### Required work
Each line from the one containing "现在不是垦丁旅游的旺季，因此" to the end of the entries is to be repeated exactly, and no other line.

### Data
● ● ●

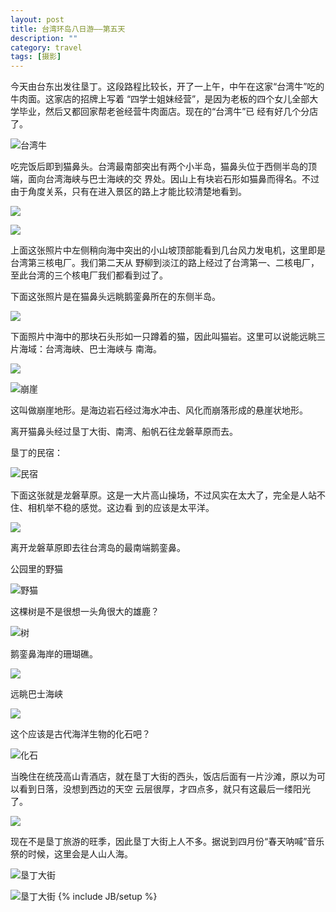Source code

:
 ```yaml
---
layout: post
title: 台湾环岛八日游——第五天
description: ""
category: travel
tags: [摄影]
---
```


今天由台东出发往垦丁。这段路程比较长，开了一上午，中午在这家“台湾牛”吃的牛肉面。这家店的招牌上写着
“四学士姐妹经营”，是因为老板的四个女儿全部大学毕业，然后又都回家帮老爸经营牛肉面店。现在的“台湾牛”已
经有好几个分店了。

![台湾牛](http://i46.photobucket.com/albums/f136/bird_frank/_IGP5875_zps355502ac.jpg)

吃完饭后即到猫鼻头。台湾最南部突出有两个小半岛，猫鼻头位于西侧半岛的顶端，面向台湾海峡与巴士海峡的交
界处。因山上有块岩石形如猫鼻而得名。不过由于角度关系，只有在进入景区的路上才能比较清楚地看到。

<a href="http://i46.photobucket.com/albums/f136/bird_frank/_IGP5889_zps0a67088b.jpg" target="_blank"
alt="猫鼻头"><img src="http://i46.photobucket.com/albums/f136/bird_frank/_IGP5889_zps0a67088b.jpg"
/></a>

<a href="http://i46.photobucket.com/albums/f136/bird_frank/_IGP5897_zps17a98224.jpg" target="_blank"
alt="猫鼻头"><img src="http://i46.photobucket.com/albums/f136/bird_frank/_IGP5897_zps17a98224.jpg" /></a>

上面这张照片中左侧稍向海中突出的小山坡顶部能看到几台风力发电机，这里即是台湾第三核电厂。我们第二天从
野柳到淡江的路上经过了台湾第一、二核电厂，至此台湾的三个核电厂我们都看到过了。

下面这张照片是在猫鼻头远眺鹅銮鼻所在的东侧半岛。

<a href="http://i46.photobucket.com/albums/f136/bird_frank/_IGP5896_zps8b66dfd1.jpg" target="_blank"
alt="远眺鹅銮鼻"><img src="http://i46.photobucket.com/albums/f136/bird_frank/_IGP5896_zps8b66dfd1.jpg" /></a>

下面照片中海中的那块石头形如一只蹲着的猫，因此叫猫岩。这里可以说能远眺三片海域：台湾海峡、巴士海峡与
南海。

<a href="http://i46.photobucket.com/albums/f136/bird_frank/_IGP5893_zpsa2258e59.jpg" target="_blank"
alt="猫岩"><img src="http://i46.photobucket.com/albums/f136/bird_frank/_IGP5893_zpsa2258e59.jpg" /></a>

![崩崖](http://i46.photobucket.com/albums/f136/bird_frank/_IGP5900_zps109528d0.jpg)

这叫做崩崖地形。是海边岩石经过海水冲击、风化而崩落形成的悬崖状地形。

离开猫鼻头经过垦丁大街、南湾、船帆石往龙磐草原而去。

垦丁的民宿：

![民宿](http://i46.photobucket.com/albums/f136/bird_frank/_IGP5909_zps64def16e.jpg)

下面这张就是龙磐草原。这是一大片高山操场，不过风实在太大了，完全是人站不住、相机举不稳的感觉。这边看
到的应该是太平洋。

<a href="http://i46.photobucket.com/albums/f136/bird_frank/_IGP5925_zps096a41d9.jpg" target="_blank"
alt="龙磐草原"><img src="http://i46.photobucket.com/albums/f136/bird_frank/_IGP5925_zps096a41d9.jpg" /></a>

离开龙磐草原即去往台湾岛的最南端鹅銮鼻。

公园里的野猫

![野猫](http://i46.photobucket.com/albums/f136/bird_frank/_IGP5958_zps1fe2b859.jpg)

这棵树是不是很想一头角很大的雄鹿？

![树](http://i46.photobucket.com/albums/f136/bird_frank/_IGP5963_zpsf6ada200.jpg)

鹅銮鼻海岸的珊瑚礁。

<a href="http://i46.photobucket.com/albums/f136/bird_frank/_IGP5994_zps30d8420c.jpg" target="_blank"
alt="鹅銮鼻"><img src="http://i46.photobucket.com/albums/f136/bird_frank/_IGP5994_zps30d8420c.jpg"
/></a>

远眺巴士海峡

<a href="http://i46.photobucket.com/albums/f136/bird_frank/_IGP5986_zpsf15b1461.jpg" target="_blank"
alt="巴士海峡"><img src="http://i46.photobucket.com/albums/f136/bird_frank/_IGP5986_zpsf15b1461.jpg" /></a>


这个应该是古代海洋生物的化石吧？

![化石](http://i46.photobucket.com/albums/f136/bird_frank/_IGP5998_zps352537f9.jpg)

当晚住在统茂高山青酒店，就在垦丁大街的西头，饭店后面有一片沙滩，原以为可以看到日落，没想到西边的天空
云层很厚，才四点多，就只有这最后一缕阳光了。

<a href="http://i46.photobucket.com/albums/f136/bird_frank/_IGP6007_zps6447b1b2.jpg" target="_blank"
alt="阳光"><img src="http://i46.photobucket.com/albums/f136/bird_frank/_IGP6007_zps6447b1b2.jpg" /></a>

现在不是垦丁旅游的旺季，因此垦丁大街上人不多。据说到四月份“春天呐喊”音乐祭的时候，这里会是人山人海。

![垦丁大街](http://i46.photobucket.com/albums/f136/bird_frank/_IGP6028_zps020a7e92.jpg)

![垦丁大街](http://i46.photobucket.com/albums/f136/bird_frank/_IGP6029_zps56a831b7.jpg)
{% include JB/setup %}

● ● ●

### Result for this exercise
现在不是垦丁旅游的旺季，因此垦丁大街上人不多。据说到四月份“春天呐喊”音乐祭的时候，这里会是人山人海。

![垦丁大街](http://i46.photobucket.com/albums/f136/bird_frank/_IGP6028_zps020a7e92.jpg)

![垦丁大街](http://i46.photobucket.com/albums/f136/bird_frank/_IGP6029_zps56a831b7.jpg)
{% include JB/setup %}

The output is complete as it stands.